# HVAC BOOKS



## GVPATEL (Jul 29, 2009)

FOR PE MECHANICAL EXAM-

WHICH BOOK HAVE MORE HVAC PROBLEM AND THEIR CALCULATIONS IN DETAILS - SO I CAN ORDER THAT BOOK?

PLEASE NAME SOME GOOD BOOKS.

THANKS


----------



## MikeR (Jul 29, 2009)

GVPATEL said:


> FOR PE MECHANICAL EXAM-
> WHICH BOOK HAVE MORE HVAC PROBLEM AND THEIR CALCULATIONS IN DETAILS - SO I CAN ORDER THAT BOOK?
> 
> PLEASE NAME SOME GOOD BOOKS.
> ...


Check your messeges!


----------



## JoeysVee (Jul 30, 2009)

I'm not sure I understand your post.
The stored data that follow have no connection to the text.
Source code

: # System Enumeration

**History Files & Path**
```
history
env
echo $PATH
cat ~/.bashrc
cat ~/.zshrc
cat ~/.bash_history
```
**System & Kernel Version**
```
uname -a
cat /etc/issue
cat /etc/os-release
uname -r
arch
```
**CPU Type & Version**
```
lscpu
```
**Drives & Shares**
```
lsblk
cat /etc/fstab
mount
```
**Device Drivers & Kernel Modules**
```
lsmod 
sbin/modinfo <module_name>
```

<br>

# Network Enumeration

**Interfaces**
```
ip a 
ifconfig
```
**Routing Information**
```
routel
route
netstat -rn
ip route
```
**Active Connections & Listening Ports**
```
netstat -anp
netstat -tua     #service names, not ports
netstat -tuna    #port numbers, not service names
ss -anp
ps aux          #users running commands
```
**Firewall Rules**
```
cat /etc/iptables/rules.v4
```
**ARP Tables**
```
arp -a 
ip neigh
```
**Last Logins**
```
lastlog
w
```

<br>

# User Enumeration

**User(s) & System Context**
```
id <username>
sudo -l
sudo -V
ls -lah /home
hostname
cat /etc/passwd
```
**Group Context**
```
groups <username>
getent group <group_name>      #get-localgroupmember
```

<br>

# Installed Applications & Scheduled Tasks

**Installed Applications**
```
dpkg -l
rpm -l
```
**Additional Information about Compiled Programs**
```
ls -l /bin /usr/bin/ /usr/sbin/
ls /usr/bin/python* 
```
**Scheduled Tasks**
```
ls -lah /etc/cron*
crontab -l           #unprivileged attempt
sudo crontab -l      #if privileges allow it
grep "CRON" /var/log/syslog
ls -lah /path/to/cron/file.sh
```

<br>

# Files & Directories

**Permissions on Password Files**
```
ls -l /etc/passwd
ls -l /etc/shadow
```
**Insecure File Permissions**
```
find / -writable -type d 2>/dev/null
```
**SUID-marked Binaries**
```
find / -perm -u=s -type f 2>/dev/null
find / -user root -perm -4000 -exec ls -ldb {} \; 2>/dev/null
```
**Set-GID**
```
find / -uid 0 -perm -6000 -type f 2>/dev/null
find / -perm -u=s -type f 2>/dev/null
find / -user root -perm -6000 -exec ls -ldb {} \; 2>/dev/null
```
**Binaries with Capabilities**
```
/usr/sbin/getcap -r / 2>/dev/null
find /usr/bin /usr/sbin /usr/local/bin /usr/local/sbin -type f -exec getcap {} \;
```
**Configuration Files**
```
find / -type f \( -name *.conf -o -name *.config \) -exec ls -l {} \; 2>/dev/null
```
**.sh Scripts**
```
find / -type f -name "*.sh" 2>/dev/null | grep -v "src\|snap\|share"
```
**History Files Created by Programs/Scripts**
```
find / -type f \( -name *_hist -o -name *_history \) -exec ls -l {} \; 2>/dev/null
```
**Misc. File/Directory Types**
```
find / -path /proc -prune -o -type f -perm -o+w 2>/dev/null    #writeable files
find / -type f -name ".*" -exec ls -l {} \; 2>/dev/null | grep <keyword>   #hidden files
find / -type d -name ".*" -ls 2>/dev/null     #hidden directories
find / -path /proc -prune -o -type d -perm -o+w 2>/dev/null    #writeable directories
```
What is the question again?


----------



## HVACstevie (Aug 13, 2009)

GVPATEL said:


> FOR PE MECHANICAL EXAM-
> WHICH BOOK HAVE MORE HVAC PROBLEM AND THEIR CALCULATIONS IN DETAILS - SO I CAN ORDER THAT BOOK?
> 
> PLEASE NAME SOME GOOD BOOKS.
> ...


The MERM. IMO most of the HVAC material I have didn't help much with the HVAC depth. the exam is more about the concepts found in the MERM, not applications found in HVAC texts. The few application type questions you should know off the top of your head.


----------